**Work item:**
Copy every line that holds the string "working" from the data below.

================================

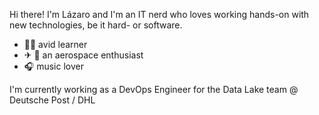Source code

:Hi there! I'm Lázaro and I'm an IT nerd who loves working hands-on with new technologies, be it hard- or software.

- 👨‍🎓 avid learner
- ✈ 🚀 an aerospace enthusiast
- 🎧 music lover

I'm currently working as a DevOps Engineer for the Data Lake team @ Deutsche Post / DHL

================================

**Expected output:**
:Hi there! I'm Lázaro and I'm an IT nerd who loves working hands-on with new technologies, be it hard- or software.
I'm currently working as a DevOps Engineer for the Data Lake team @ Deutsche Post / DHL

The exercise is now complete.